About Pelican

What Is the Pelican Platform?

Pelican provides an open-source software platform for federating dataset repositories together and delivering the objects to computing capacity such as the OSPool (opens in a new tab).

Pelican Enables:

  • Researchers to access their datasets at scales from a notebook to a campus cluster to the national computing fabric
  • Repositories and storage providers to export datasets in a scalable manner and helps implement FAIR principles
  • Compute providers to cache datasets on-site
  • Cyberinfrastructures to build gateways and portals to large-scale datasets

Objects in a federation are accessible through a common namespace; given an object name, the Pelican client can discover the object’s location and download it through the access layer. The access layer consists of distributed caches which reduce the load on the origin for repeated accesses.

Pelican and OSDF

A Pelican data federation provides an access layer that helps the origin distribute datasets in the repositories. A client wanting an object contacts the manager to find the closest cache which either serves the objects from local storage or streams it through the origin.

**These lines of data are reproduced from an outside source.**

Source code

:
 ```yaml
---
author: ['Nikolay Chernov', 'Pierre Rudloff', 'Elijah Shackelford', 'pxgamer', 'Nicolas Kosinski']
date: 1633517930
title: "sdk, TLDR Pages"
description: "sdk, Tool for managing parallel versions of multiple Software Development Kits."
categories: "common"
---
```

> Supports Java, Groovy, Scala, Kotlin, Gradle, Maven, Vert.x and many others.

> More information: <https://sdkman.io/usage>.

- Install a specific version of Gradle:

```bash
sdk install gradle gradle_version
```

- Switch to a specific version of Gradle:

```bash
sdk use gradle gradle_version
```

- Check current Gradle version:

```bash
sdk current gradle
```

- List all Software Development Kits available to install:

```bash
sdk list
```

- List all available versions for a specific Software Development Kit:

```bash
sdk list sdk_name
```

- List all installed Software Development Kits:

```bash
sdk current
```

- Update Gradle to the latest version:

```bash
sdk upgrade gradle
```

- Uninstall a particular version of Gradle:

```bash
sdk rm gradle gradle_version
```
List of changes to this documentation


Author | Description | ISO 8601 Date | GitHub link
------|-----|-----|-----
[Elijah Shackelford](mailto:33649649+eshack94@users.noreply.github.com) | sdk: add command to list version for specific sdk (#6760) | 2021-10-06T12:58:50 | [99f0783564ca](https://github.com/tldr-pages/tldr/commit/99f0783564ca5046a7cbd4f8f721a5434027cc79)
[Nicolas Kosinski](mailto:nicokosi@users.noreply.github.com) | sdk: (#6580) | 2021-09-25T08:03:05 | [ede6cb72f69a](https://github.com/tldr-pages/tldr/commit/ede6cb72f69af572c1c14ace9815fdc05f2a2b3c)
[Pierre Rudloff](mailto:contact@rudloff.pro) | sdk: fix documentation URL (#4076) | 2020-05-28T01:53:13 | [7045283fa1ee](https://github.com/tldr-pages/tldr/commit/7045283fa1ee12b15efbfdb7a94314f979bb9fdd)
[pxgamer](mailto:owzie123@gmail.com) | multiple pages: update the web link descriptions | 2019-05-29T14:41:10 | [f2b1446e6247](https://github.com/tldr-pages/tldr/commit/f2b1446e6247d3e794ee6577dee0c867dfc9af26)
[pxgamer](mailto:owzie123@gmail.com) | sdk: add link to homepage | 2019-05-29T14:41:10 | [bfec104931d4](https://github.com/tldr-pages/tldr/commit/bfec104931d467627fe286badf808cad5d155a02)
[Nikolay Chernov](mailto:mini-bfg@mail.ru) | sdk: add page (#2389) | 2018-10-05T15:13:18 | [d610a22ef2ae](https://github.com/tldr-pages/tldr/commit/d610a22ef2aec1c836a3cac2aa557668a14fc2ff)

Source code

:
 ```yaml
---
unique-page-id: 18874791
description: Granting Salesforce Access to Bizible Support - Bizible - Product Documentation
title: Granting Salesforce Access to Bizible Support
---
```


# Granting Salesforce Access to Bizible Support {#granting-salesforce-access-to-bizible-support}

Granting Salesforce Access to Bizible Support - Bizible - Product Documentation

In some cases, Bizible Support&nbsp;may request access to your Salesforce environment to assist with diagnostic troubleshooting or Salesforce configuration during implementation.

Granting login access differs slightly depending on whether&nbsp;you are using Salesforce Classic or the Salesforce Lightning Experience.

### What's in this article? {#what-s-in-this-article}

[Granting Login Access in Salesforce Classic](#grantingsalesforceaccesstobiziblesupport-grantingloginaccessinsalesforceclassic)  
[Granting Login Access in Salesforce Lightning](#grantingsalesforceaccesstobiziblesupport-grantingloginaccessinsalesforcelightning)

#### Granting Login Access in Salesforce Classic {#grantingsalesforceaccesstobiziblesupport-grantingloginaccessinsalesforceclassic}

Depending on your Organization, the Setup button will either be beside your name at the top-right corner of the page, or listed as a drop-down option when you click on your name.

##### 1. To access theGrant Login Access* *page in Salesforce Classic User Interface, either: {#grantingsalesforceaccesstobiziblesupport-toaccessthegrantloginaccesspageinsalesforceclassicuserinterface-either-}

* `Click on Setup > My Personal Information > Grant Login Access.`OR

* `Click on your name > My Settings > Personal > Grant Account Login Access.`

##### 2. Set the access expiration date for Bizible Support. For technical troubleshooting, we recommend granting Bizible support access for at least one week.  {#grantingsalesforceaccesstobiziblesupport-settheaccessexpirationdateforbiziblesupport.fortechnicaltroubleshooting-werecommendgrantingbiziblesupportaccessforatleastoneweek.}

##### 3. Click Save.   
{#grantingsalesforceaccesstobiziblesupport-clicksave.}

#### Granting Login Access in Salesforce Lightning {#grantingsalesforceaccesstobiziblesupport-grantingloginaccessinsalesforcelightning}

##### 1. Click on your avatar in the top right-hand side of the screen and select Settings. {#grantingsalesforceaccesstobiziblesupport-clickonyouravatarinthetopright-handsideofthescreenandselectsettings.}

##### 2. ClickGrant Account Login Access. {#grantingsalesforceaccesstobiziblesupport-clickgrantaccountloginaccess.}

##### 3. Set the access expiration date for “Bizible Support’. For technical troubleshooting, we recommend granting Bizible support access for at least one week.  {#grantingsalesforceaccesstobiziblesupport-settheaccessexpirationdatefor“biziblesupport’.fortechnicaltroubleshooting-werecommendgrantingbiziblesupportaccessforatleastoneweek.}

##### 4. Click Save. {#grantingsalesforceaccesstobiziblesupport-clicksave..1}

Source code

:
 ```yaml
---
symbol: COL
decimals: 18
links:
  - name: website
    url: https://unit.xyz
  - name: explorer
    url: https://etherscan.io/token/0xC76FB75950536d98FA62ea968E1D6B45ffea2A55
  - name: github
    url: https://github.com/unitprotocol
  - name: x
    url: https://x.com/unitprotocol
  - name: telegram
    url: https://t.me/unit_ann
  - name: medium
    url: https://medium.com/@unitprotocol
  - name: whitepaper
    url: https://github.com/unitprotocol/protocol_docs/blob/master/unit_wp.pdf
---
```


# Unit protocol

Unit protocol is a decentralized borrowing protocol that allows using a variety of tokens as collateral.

The flagship Pelican federation is the Open Science Data Federation (OSDF). The OSDF has approximately two dozen caches located throughout the world, often at points of presence within the global Research and Education networks such as ESNet and Internet2.

Pelican and OSDF

The OSDF serves as a transport bus, connecting a variety of backend storage types

Central to Pelican is the concept of the origin service. The origin is the intermediary between the existing storage and the federation. The origin is responsible for serving data as well as issuing tokens (credentials) authorizing access to datasets based on the local policy.